Comune di Vazzano: La Corte dei Conti “bacchetta” il sindaco sceriffo
In attesa che le vicende assai più gravi, relative all’ammanco di centinaia di migliaia di euro dalle casse comunali, arrivi a definizione da parte della Procura di Vibo Valentia, un’altra tegola arriva sulla testa del sindaco di Vazzano, Vincenzo Massa. A conclusione delle indagini da parte della Guardia di Finanza, colminate con l’informativa del 18/11/2025, la Corte dei Conti, con un invito a fornire deduzioni, ai sensi dell’articolo 67 del Codice della giustizia contabile, evidenzia una serie di gravi responsabilità da parte del Sindaco e del Segretario Comunale dott. Domenico Arena.
In particolare, in merito alla Delibera di Consiglio del 24 maggio 2018, con cui veniva decisa la modifica del tracciato della strada comunale denominata ‘’Scacciatella’’, che conduce al compendio immobiliare di proprietà del figlio del sindaco, disponendone la relativa permuta al fine di garantire la funzionalità del podere e in modo che il nuovo sedime migliorasse l’utilizzo dell’area di proprietà del figlio del sindaco.
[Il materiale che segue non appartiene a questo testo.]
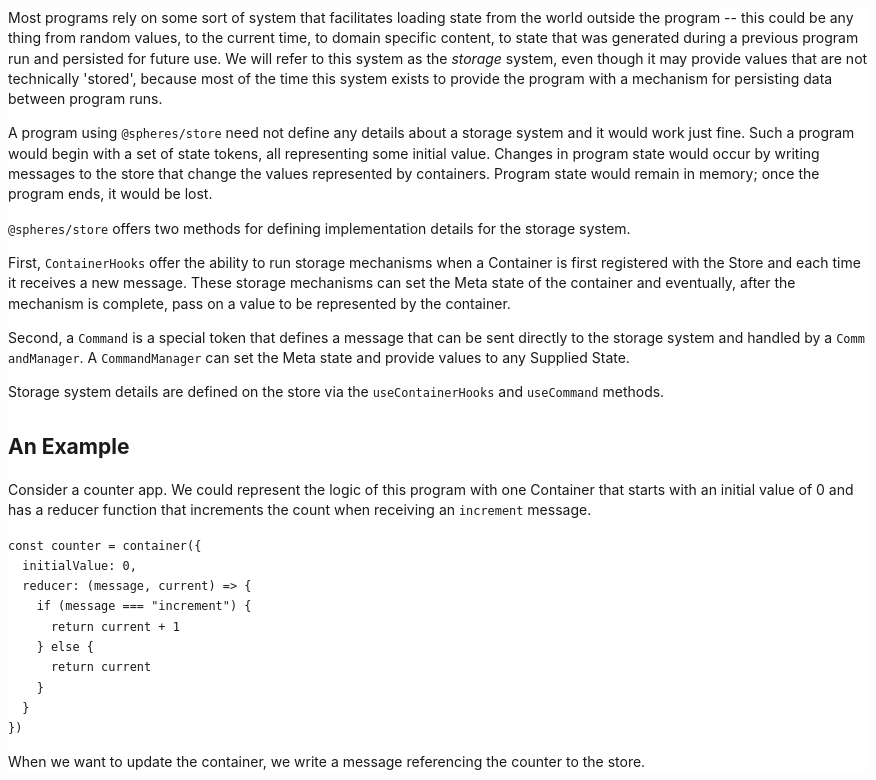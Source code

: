 Most programs rely on some sort of system that facilitates loading
state from the world outside the program -- this could be any thing
from random values, to the current time, to domain specific content,
to state that was generated during a previous program run and persisted
for future use. We will refer to this system as the *storage* system,
even though it may provide values that are not technically 'stored',
because most of the time this system exists to provide the program
with a mechanism for persisting data between program runs.

A program using `@spheres/store` need not define any details about
a storage system and it would work just fine. Such a program would begin
with a set of state tokens, all representing some initial value. Changes
in program state would occur by writing messages to the store that change
the values represented by containers. Program state would remain in
memory; once the program ends, it would be lost.

`@spheres/store` offers two methods for defining implementation details
for the storage system.

First, `ContainerHooks` offer the ability to
run storage mechanisms when a Container is first registered with the
Store and each time it receives a new message. These storage mechanisms
can set the Meta state of the container and eventually, after the mechanism
is complete, pass on a value to be represented by the container.

Second, a `Command` is a special token that defines a message that can be
sent directly to the storage system and handled by a `CommandManager`. A
`CommandManager` can set the Meta state and provide values to any Supplied
State.

Storage system details are defined on the store via the `useContainerHooks`
and `useCommand` methods.

## An Example

Consider a counter app. We could represent the logic of this program with
one Container that starts with an initial value of 0 and has a reducer function
that increments the count when receiving an `increment` message.

```
const counter = container({
  initialValue: 0,
  reducer: (message, current) => {
    if (message === "increment") {
      return current + 1
    } else {
      return current
    }
  }
})
```

When we want to update the container, we write a message referencing
the counter to the store.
Sulla questione la suprema Corte non ha dubbi: vi sono responsabilità evidenti da parte del Sindaco e del Segretario Comunale rogante, che hanno portato a un danno erariale per l’ente. Viene ravvisata “una condotta gravemente censurabile perché incastonata in una vicenda connotata da una evidente torsione dell’interesse pubblico a favore di quello privato”.
Inoltre, secondo la Corte, “la responsabilità del Sig. MASSA Vincenzo, Sindaco del Comune di Vazzano, si fonda sulla doppia veste di vertice politico e di Responsabile ad interim dell’Area Economico-Finanziaria all’epoca dei fatti. Le sue omissioni includono:
– Omessa vigilanza (culpa in vigilando): Mancata attivazione dei poteri-doveri di impulso e controllo a fronte di una palese e prolungata mala gestio dell’iter successivo alla stipula dell’atto di permuta, di cui era a conoscenza e che riguardava il figlio;
– Omessa gestione finanziaria (culpa in gerendo): In qualità di Responsabile dell’Area Finanziaria, non ha curato la gestione del credito derivante dalla rivalsa, né ha sollecitato il pagamento tempestivo dell’Avviso di liquidazione AdE del 12/12/2023”;
Secondo i giudici, “il sindaco MASSA Vincenzo aveva una conoscenza intrinseca e diretta della vicenda, non solo per l’evidente interesse privato del figlio (MASSA Francesco) in una controversa operazione patrimoniale in zona agricola, ma anche per la sua posizione dirigenziale ad interim nel settore finanziario. In un Comune di modeste dimensioni (meno di 1.000 abitanti), la conoscibilità dei problemi gestionali è inevitabilmente presunta. La sua prolungata omissione nel recuperare il credito e la mancata reazione all’Avviso di liquidazione per sanzioni (che ha portato all’iscrizione a ruolo) dimostrano una tolleranza inescusabile di una mala gestio che aveva il preciso dovere di correggere. La condotta evidenziata si è discostata in modo macroscopico dagli standard minimi di diligenza. La colpa grave è qui identificata nell’aver violato non solo l’obbligo di sovrintendere (art. 50 TUEL), ma anche i doveri specifici di gestione attiva (art. 107 TUEL) in un contesto di evidente conflitto di interessi (padre del beneficiario dell’atto) e senza fornire alcun impulso correttivo all’inerzia che aveva generato un debito patrimoniale per l’Ente”.
Insomma, risulta con rara chiarezza la responsabilità amministrativo-erariale a titolo di colpa grave in capo ai soggetti indicati, per le condotte lesive poste in essere. Infine secondo la magistratura contabile, le responsabilità, che hanno determinato un danno erariale per il Comune di Vazzano, sono distribuite in ragione del rispettivo apporto causale, del ruolo svolto nell’ambito dell’amministrazione, delle connesse responsabilità amministrative e del periodo di svolgimento delle funzioni.